### Exercise
Within the data below, copy each line where the string "Analysis" is found.

Excerpts from a dataset
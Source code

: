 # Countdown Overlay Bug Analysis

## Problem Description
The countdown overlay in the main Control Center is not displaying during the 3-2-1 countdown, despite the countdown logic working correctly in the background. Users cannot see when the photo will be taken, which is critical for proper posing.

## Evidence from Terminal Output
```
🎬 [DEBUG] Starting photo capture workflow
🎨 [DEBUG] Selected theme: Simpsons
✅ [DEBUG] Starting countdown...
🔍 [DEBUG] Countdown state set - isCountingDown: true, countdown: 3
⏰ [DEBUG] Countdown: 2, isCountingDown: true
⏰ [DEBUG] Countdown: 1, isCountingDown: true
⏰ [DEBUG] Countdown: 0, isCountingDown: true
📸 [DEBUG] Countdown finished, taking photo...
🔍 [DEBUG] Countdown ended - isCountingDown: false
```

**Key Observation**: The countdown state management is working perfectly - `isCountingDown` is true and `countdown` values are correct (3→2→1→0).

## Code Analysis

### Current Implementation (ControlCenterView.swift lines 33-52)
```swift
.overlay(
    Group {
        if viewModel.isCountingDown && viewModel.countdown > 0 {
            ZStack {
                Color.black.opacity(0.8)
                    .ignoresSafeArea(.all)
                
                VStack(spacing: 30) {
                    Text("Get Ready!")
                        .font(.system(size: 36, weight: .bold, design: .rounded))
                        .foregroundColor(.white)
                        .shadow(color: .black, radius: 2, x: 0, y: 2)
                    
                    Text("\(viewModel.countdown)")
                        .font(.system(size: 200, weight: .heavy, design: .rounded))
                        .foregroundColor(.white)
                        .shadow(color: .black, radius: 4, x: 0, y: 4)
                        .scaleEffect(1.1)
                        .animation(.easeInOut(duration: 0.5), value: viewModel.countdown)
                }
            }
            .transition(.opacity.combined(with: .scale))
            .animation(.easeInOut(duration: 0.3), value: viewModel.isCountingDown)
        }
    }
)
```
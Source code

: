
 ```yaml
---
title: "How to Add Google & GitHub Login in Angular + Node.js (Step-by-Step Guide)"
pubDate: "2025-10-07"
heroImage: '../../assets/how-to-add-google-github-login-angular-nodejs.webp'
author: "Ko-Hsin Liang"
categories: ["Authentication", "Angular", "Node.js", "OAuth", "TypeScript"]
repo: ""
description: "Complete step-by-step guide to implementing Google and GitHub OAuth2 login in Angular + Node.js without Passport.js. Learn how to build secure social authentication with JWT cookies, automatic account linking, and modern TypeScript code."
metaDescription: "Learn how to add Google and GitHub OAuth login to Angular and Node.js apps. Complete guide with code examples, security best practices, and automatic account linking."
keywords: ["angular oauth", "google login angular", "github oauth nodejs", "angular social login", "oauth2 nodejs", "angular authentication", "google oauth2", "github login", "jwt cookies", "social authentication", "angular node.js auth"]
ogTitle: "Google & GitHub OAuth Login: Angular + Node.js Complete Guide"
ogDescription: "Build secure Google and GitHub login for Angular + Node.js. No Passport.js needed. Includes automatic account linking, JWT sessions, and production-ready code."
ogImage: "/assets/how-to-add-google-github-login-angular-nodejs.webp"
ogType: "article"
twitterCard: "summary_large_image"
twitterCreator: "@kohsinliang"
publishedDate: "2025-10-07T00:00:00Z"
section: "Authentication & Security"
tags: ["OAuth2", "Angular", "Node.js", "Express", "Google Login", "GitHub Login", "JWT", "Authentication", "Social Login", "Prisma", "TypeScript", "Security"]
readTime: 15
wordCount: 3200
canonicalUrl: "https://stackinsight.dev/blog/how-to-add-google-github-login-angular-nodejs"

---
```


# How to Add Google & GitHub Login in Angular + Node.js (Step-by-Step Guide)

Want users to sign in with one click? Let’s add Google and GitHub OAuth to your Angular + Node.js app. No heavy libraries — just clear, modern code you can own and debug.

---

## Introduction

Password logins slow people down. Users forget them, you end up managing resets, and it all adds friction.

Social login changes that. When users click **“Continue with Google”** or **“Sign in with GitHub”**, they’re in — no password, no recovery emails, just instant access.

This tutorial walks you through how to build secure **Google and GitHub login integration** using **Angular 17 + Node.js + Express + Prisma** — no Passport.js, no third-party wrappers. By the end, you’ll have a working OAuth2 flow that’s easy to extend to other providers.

### Task result
: # Countdown Overlay Bug Analysis
## Code Analysis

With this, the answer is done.